**Problem details**
Every line of the records below that holds the word "space" should be copied out.

**Entries provided**

- - -

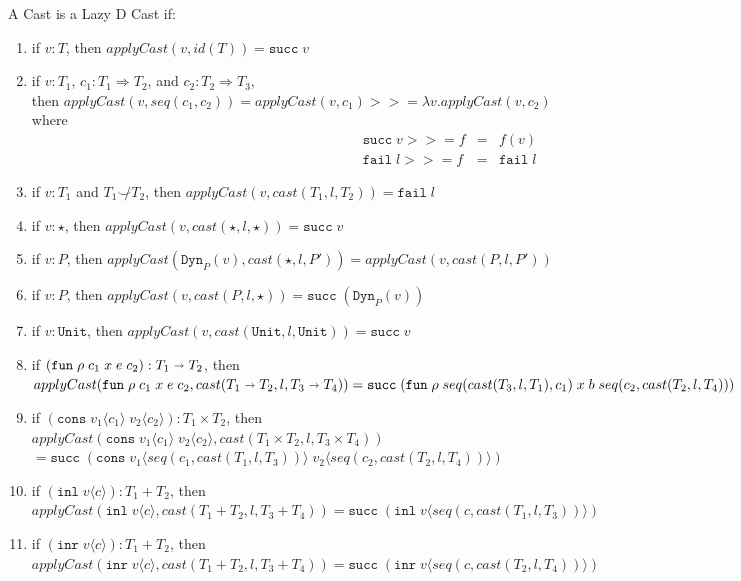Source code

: \documentclass[acmsmall,review,anonymous]{acmart}\settopmatter{printfolios=true,printccs=false,printacmref=false}
\newcommand{\plus}[0]{+}
\newcommand{\judgeType}[2]{#1 : #2}
\newcommand{\judgeTypeFT}[3]{#1 : #2 \Longrightarrow #3} %
\newcommand{\TOOdyn}[0]{\star}
\newcommand{\POOunit}[0]{\mathtt{Unit}}
\newcommand{\POOfun}[2]{#1 \shortrightarrow #2}
\newcommand{\POOprod}[2]{#1 \times #2}
\newcommand{\POOsum}[2]{#1 \plus #2}
\newcommand{\rOOsucc}[1]{\mathtt{succ}\;#1}
\newcommand{\rOOfail}[1]{\mathtt{fail}\;#1}
\newcommand{\hcvOOinj}[2]{\mathtt{Dyn}_{#1}(#2)}
\newcommand{\hcvOOfun}[5]{\mathtt{fun} \; #2 \; #1 \; #3 \; #4 \; #5}
\newcommand{\hcvOOcons}[4]{\mathtt{cons}\;#1\langle#2\rangle\;#3\langle#4\rangle}
\newcommand{\hcvOOinl}[2]{\mathtt{inl}\;#1\langle#2\rangle}
\newcommand{\hcvOOinr}[2]{\mathtt{inr}\;#1\langle#2\rangle}
\begin{document}
\begin{definition}
  \label{def:surely-lazyd}
  A  Cast is a Lazy D Cast if:
  \begin{enumerate}
  \item if $v : T$, then $applyCast(v,id(T)) = \mathtt{succ} \; v $
  \item if $\judgeType{v}{T_1}$,
    $ \judgeTypeFT{c_1}{T_1}{T_2}$, and
    $ \judgeTypeFT{c_2}{T_2}{T_3}$,\\
    then $applyCast(v,seq(c_1,c_2)) = 
    applyCast(v,c_1) >>= \lambda v.applyCast(v,c_2)$\\
    where 
    \[
    \begin{array}{rcl}
      \rOOsucc{v} >>= f & = & f(v) \\
      \rOOfail{l} >>= f & = & \rOOfail{l}
    \end{array}
    \]
  \item if $v : T_1$ and $T_1 \not\smile T_2$,
    then $applyCast(v,cast(T_1, l, T_2)) = \rOOfail{l} $
  \item if $v : \star$, 
    then $applyCast(v,cast(\TOOdyn,l,\TOOdyn)) = \rOOsucc{v} $
  \item if $v : P$,
    then $applyCast(\hcvOOinj{P}{v},cast(\star,l,P')) 
    = applyCast(v,cast(P,l,P')) $
  \item if $v : P$,
    then $applyCast(v,cast(P,l,\star)) = \rOOsucc{(\hcvOOinj{P}{v})} $
  \item if $v : \POOunit$,
    then $applyCast(v,cast(\POOunit,l,\POOunit)) = \rOOsucc{v} $
  \item if $(\hcvOOfun{c_1}{\rho}{x}{e}{c_2}) : \POOfun{T_1}{T_2}$,
    then\\
    $ 
    applyCast(\hcvOOfun{c_1}{\rho}{x}{e}{c_2}, 
    cast(\POOfun{T_1}{T_2},l,\POOfun{T_3}{T_4})) \\
    = 
    \rOOsucc{(\hcvOOfun{seq(cast(T_3,l,T_1),c_1)}{\rho}{x}{b}{seq(c_2,cast(T_2,l,T_4))})}$
  \item if $(\hcvOOcons{v_1}{c_1}{v_2}{c_2}) : \POOprod{T_1}{T_2}$,
    then \\
    $ 
    applyCast(\hcvOOcons{v_1}{c_1}{v_2}{c_2},cast(\POOprod{T_1}{T_2},l,T_3 
    \times 
    T_4))$\\
    $ = 
    \rOOsucc{(\hcvOOcons{v_1}{seq(c_1,cast(T_1,l,T_3))}{v_2}{seq(c_2,cast(T_2,l,T_4))})}
    $ 
  \item if $(\hcvOOinl{v}{c}) : \POOsum{T_1}{T_2}$,
    then \\
    $ 
    applyCast(\hcvOOinl{v}{c},cast(\POOsum{T_1}{T_2},l,\POOsum{T_3}{T_4}))
    = \rOOsucc{(\hcvOOinl{v}{seq(c,cast(T_1,l,T_3))})} $
  \item if $(\hcvOOinr{v}{c}) : \POOsum{T_1}{T_2}$,
    then \\$
    applyCast(\hcvOOinr{v}{c},cast(\POOsum{T_1}{T_2},l,\POOsum{T_3}{T_4}))
    = \rOOsucc{(\hcvOOinr{v}{seq(c,cast(T_2,l,T_4))})} $
  \end{enumerate}
\end{definition}
\end{document}
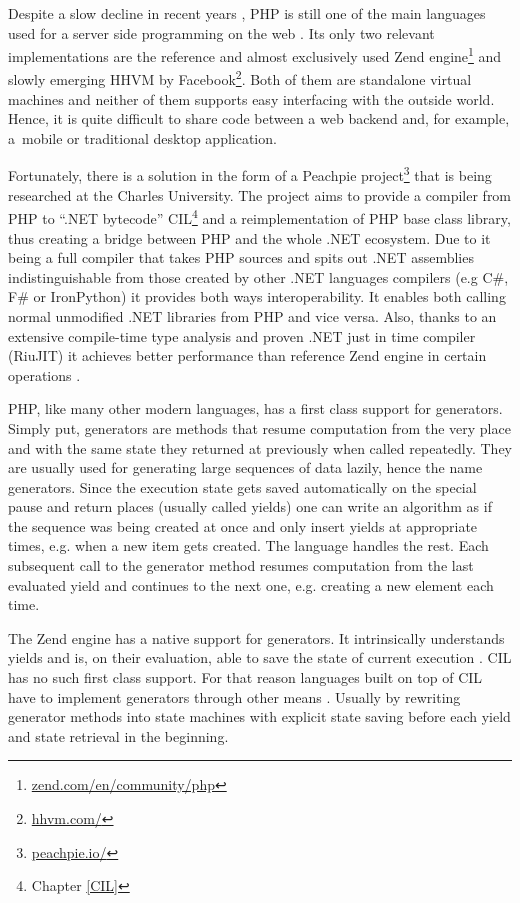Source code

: 
Despite a slow decline in recent years \citep{Tiobe}, PHP is still one of the main languages used for a server side programming on the web \citep{Stack}. Its only two relevant implementations are the reference and almost exclusively used Zend engine\footnote{\href{http://www.zend.com/en/community/php}{zend.com/en/community/php}} and slowly emerging HHVM by Facebook\footnote{\href{http://hhvm.com/}{hhvm.com/}}. Both of them are standalone virtual machines and neither of them supports easy interfacing with the outside world. Hence, it is quite difficult to share code between a web backend and, for example, a~mobile or traditional desktop application.

Fortunately, there is a solution in the form of a Peachpie project\footnote{\href{http://www.peachpie.io/}{peachpie.io/}} that is being researched at the Charles University. The project aims to provide a compiler from PHP to “.NET bytecode” CIL\footnote{Chapter \ref{CIL}} and a reimplementation of PHP base class library, thus creating a bridge between PHP and the whole .NET ecosystem. Due to it being a full compiler that takes PHP sources and spits out .NET assemblies indistinguishable from those created by other .NET languages compilers (e.g C\#, F\# or IronPython) it provides both ways interoperability. It enables both calling normal unmodified .NET libraries from PHP and vice versa. Also, thanks to an extensive compile-time type analysis and proven .NET just in time compiler (RiuJIT) it achieves better performance than reference Zend engine in certain operations \citep{PchpBenchBlog, PchpBenchSite}.

PHP, like many other modern languages, has a first class support for generators. Simply put, generators are methods that resume computation from the very place and with the same state they returned at previously when called repeatedly. They are usually used for generating large sequences of data lazily, hence the name generators. Since the execution state gets saved automatically on the special pause and return places (usually called yields) one can write an algorithm as if the sequence was being created at once and only insert yields at appropriate times, e.g. when a new item gets created. The language handles the rest. Each subsequent call to the generator method resumes computation from the last evaluated yield and continues to the next one, e.g. creating a new element each time. 

The Zend engine has a native support for generators. It intrinsically understands yields and is, on their evaluation, able to save the state of current execution \citep{ZendGen}. CIL has no such first class support. For that reason languages built on top of CIL have to implement generators through other means \citep{CSharpGen}. Usually by rewriting generator methods into state machines with explicit state saving before each yield and state retrieval in the beginning.

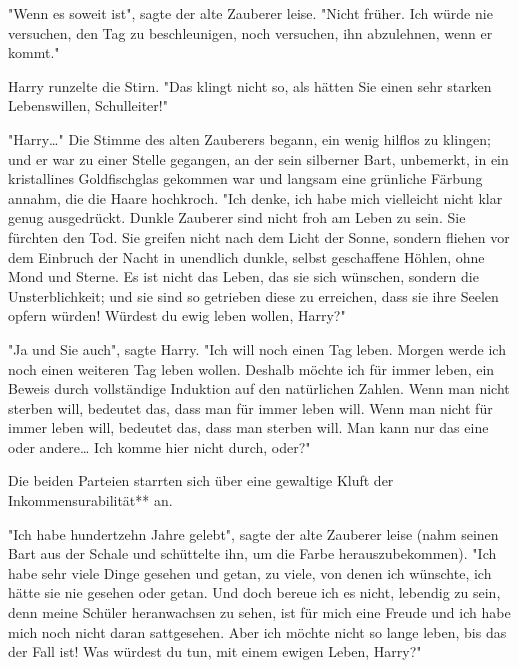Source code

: {"Wenn es soweit ist", sagte der alte Zauberer leise. "Nicht früher. Ich würde nie versuchen, den Tag zu beschleunigen, noch versuchen, ihn abzulehnen, wenn er kommt."

Harry runzelte die Stirn. "Das klingt nicht so, als hätten Sie einen sehr starken Lebenswillen, Schulleiter!"

"Harry…" Die Stimme des alten Zauberers begann, ein wenig hilflos zu klingen; und er war zu einer Stelle gegangen, an der sein silberner Bart, unbemerkt, in ein kristallines Goldfischglas gekommen war und langsam eine grünliche Färbung annahm, die die Haare hochkroch. "Ich denke, ich habe mich vielleicht nicht klar genug ausgedrückt. Dunkle Zauberer sind nicht froh am Leben zu sein. Sie fürchten den Tod. Sie greifen nicht nach dem Licht der Sonne, sondern fliehen vor dem Einbruch der Nacht in unendlich dunkle, selbst geschaffene Höhlen, ohne Mond und Sterne. Es ist nicht das Leben, das sie sich wünschen, sondern die Unsterblichkeit; und sie sind so getrieben diese zu erreichen, dass sie ihre Seelen opfern würden! Würdest du ewig leben wollen, Harry?"

"Ja und Sie auch", sagte Harry. "Ich will noch einen Tag leben. Morgen werde ich noch einen weiteren Tag leben wollen. Deshalb möchte ich für immer leben, ein Beweis durch vollständige Induktion auf den natürlichen Zahlen. Wenn man nicht sterben will, bedeutet das, dass man für immer leben will. Wenn man nicht für immer leben will, bedeutet das, dass man sterben will. Man kann nur das eine oder andere… Ich komme hier nicht durch, oder?"

Die beiden Parteien starrten sich über eine gewaltige Kluft der Inkommensurabilität** an.

"Ich habe hundertzehn Jahre gelebt", sagte der alte Zauberer leise (nahm seinen Bart aus der Schale und schüttelte ihn, um die Farbe herauszubekommen). "Ich habe sehr viele Dinge gesehen und getan, zu viele, von denen ich wünschte, ich hätte sie nie gesehen oder getan. Und doch bereue ich es nicht, lebendig zu sein, denn meine Schüler heranwachsen zu sehen, ist für mich eine Freude und ich habe mich noch nicht daran sattgesehen. Aber ich möchte nicht so lange leben, bis das der Fall ist! Was würdest du tun, mit einem ewigen Leben, Harry?"

}
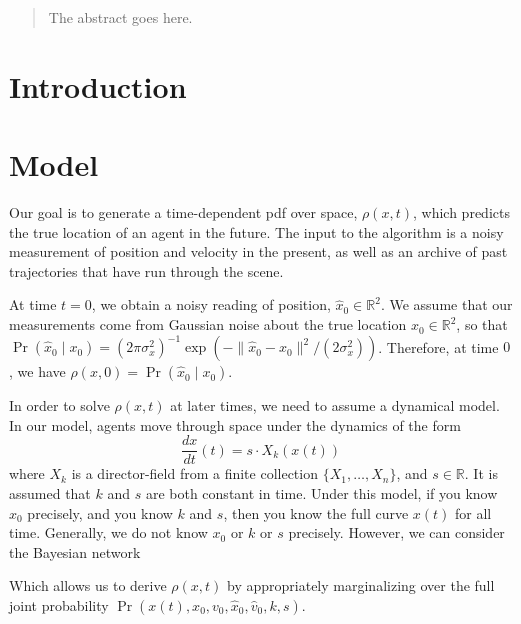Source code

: \documentclass[conference]{IEEEtran}
\begin{document}
\begin{abstract}
The abstract goes here.
\end{abstract}

\IEEEpeerreviewmaketitle

\section{Introduction}

\section{Model}
Our goal is to generate a time-dependent pdf over space, $\rho(x,t)$, which predicts the true location of an agent in the future.
The input to the algorithm is a noisy measurement of position and velocity in the present, as well as an archive of past trajectories that have run through the scene.

At time $t=0$, we obtain a noisy reading of position, $\hat{x}_0 \in \mathbb{R}^2$.
We assume that our measurements come from Gaussian noise about the true location $x_0 \in \mathbb{R}^2$,
so that $\Pr(\hat{x}_0 \mid x_0 ) = (2\pi \sigma_x^2)^{-1} \exp( - \| \hat{x}_0 - x_0 \|^2 / (2 \sigma_x^2) )$.
Therefore, at time $0$, we have $\rho(x,0) = \Pr(\hat{x}_0 \mid x_0 )$.

In order to solve $\rho(x,t)$ at later times, we need to assume a dynamical model.
In our model, agents move through space under the dynamics of the form
$$
	\frac{dx}{dt}(t) = s \cdot X_k(x(t))
$$
where $X_k$ is a director-field from a finite collection $\{X_1, \dots, X_n\}$, and $s \in \mathbb{R}$.
It is assumed that $k$ and $s$ are both constant in time.
Under this model, if you know $x_0$ precisely, and you know $k$ and $s$, then you know the full curve $x(t)$ for all time.
Generally, we do not know $x_0$ or $k$ or $s$ precisely.
However, we can consider the Bayesian network
\begin{center}
\end{center}
Which allows us to derive $\rho(x,t)$ by appropriately marginalizing over the full joint probability $\Pr(x(t), x_0, v_0, \hat{x}_0, \hat{v}_0, k, s)$.
\end{document}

- - -

**Reply**
Our goal is to generate a time-dependent pdf over space, $\rho(x,t)$, which predicts the true location of an agent in the future.
In our model, agents move through space under the dynamics of the form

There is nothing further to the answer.